Borin watched my face intently as I looked at the object. He wasn't just asking for identification. This was it. The escalation. The subtle trap sprung.

How would a simple hermit react? Confusion? Ignorance? Mild curiosity followed by dismissal?

How would a being with suppressed knowledge of advanced technology and cosmic mechanics react? Perhaps with a flicker of recognition? A moment of unguarded analysis? A subconscious energy signature spike as deeper senses probed the unfamiliar alloy?

This was Borin's test. More refined than the puzzle box or strange metal fragment idea I'd anticipated. He was presenting genuine anomalous data and observing my reaction.

Think. React normally. What is normal for Bob? Grumpy indifference. Minimal knowledge.

"Odd," I grunted, glancing at the object briefly before looking away, focusing instead on a loose cobblestone near Borin's foot. Feigned lack of interest. "Never seen metal like that. Probably just some fancy lordling's broken clockwork toy. Useless now." Dismissed it. Provided a mundane (if unlikely) explanation.

Borin didn't react immediately.

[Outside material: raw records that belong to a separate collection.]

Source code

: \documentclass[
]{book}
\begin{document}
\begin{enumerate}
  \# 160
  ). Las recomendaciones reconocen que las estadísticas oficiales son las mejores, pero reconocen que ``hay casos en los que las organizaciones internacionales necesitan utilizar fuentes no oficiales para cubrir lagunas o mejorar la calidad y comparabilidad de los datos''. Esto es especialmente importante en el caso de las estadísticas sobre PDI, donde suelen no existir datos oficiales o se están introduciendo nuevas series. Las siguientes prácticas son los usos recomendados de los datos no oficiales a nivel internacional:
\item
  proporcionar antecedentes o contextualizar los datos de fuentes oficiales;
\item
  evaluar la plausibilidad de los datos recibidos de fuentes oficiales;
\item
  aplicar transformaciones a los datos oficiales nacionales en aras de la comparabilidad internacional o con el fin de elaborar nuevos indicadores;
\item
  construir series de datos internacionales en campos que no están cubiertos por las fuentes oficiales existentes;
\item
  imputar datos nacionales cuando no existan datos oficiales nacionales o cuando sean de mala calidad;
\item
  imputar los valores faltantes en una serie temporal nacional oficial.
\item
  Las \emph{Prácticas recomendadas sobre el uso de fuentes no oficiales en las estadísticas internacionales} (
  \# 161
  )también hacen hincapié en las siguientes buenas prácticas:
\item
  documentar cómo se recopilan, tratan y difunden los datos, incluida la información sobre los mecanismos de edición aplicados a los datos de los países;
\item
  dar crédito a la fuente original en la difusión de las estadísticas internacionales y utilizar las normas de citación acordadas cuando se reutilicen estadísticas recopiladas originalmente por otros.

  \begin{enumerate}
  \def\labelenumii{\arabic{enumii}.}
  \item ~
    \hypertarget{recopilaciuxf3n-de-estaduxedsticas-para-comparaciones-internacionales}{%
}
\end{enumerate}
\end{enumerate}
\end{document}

He continued watching me, holding the intricate gear steady. Waiting. Testing my resolve.

My subconscious screamed at me. Analyze it! Determine its origin! Assess the temporal displacement signature! Identify potential threat levels!

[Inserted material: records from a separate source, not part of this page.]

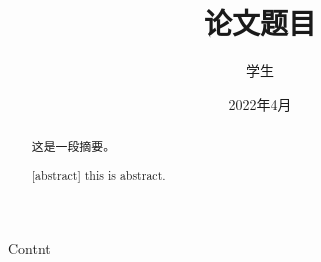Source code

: \documentclass[]{GZUthesis}
\author{学生}
\title{论文题目}
\date{2022年4月}
\begin{document}
\maketitle
\begin{abstract}
    这是一段摘要。
\end{abstract}
\newline
{}
\newpage
\begin{abstract}[abstract]
    this is abstract.
\end{abstract}
\newpage
Contnt
\end{document}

I ruthlessly suppressed the urge. Kept my gaze fixed on the cobblestone. Projected profound, unshakeable boredom. Let the silence stretch.

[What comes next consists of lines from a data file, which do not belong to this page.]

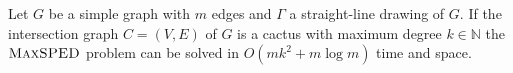 \documentclass[a4paper,english,numberwithinsect]{eurocg18}
\newcommand{\maxsped}{\ensuremath{\textsc{MaxSPED}}\xspace}
\newcommand{\sollong}{\ensuremath{\textit{long}}\xspace}
\newcommand{\solmid}{\ensuremath{\textit{mid}}\xspace}
\newcommand{\solshort}{\ensuremath{\textit{short}}\xspace}
\begin{document}
%

\begin{theorem}
	Let $ G $ be a simple graph with $m$ edges and $ \Gamma $ a straight-line drawing of $ G $. If the intersection graph $ C = (V,E) $ of $ G $ is a cactus with maximum degree $ k \in \mathbb{N} $ the \maxsped problem can be solved in $ O(mk^2 + m \log m) $ time and space.
\end{theorem}
\end{document}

"Huh," Borin said finally, his voice still neutral. He slowly closed his hand around the gear. "Thought maybe it was important. Felt… strange." He tucked it back into his pouch. "Well. If you say it's just a broken toy…" He shrugged, a gesture that didn't quite match the intensity in his eyes.

He hadn't bought my dismissal entirely. My lack of reaction might have been as informative as a flicker of recognition would have been. A truly ignorant hermit might have shown more curiosity. Picked it up. Asked more questions. My instant dismissal, my feigned lack of interest in something genuinely peculiar… might have confirmed for him that I knew it wasn't ordinary. That I was deliberately hiding something.

Damn. Clever trap. Subtly sprung. Yielded ambiguous results, perhaps, but results nonetheless. He hadn't proven what I was, but he'd likely reinforced his certainty that I wasn't what I seemed.

"Right," Borin said again. "Best get back to the forge. Festival preparations." He stepped aside, clearing my path to the door. But his eyes followed me as I moved.

I slipped inside the shop, bolting the door more firmly than necessary. Leaned against it. My borrowed heart was beating slightly faster than usual. Not from fear. From annoyance. And the mental effort of suppressing millennia of analytical instinct.

He knew. He didn't have proof. He didn't have details. But the blacksmith knew I was hiding something significant. His patient observation, his subtle tests… they were working. Slowly stripping away the camouflage of mundane grumpiness.

And that gear. Iridescent metal. Temporal resonance. Interlocking complexity. Where did it come from? Was it gnome-tech? If so, their technological level was far beyond simple energy-field manipulation. Or was it something else entirely? Debris from another reality? A deliberately planted clue?

The questions piled up, unwanted, unanswered, profoundly irritating.

My quiet retirement was a shambles. Invaded by mystics, rumour-mongers, well-meaning pests, skeptical blacksmiths wielding anomalous artifacts, and potentially technologically advanced gnome-things.

Maybe the shovel-wielding youths had the right idea. Maybe hitting things was the answer. Not Gregor. Not myself. But perhaps… that irritatingly complex, temporally resonant gear Borin now possessed? A swift application of cosmic disassembly might solve at least one lingering mystery.

Tempting. Very tempting. But unwise. For now.

First, tea. Always tea. Then, perhaps, contemplate the dubious merits of preventative artifact destruction versus the escalating annoyance of being patiently, intelligently investigated. Neither option seemed particularly restful.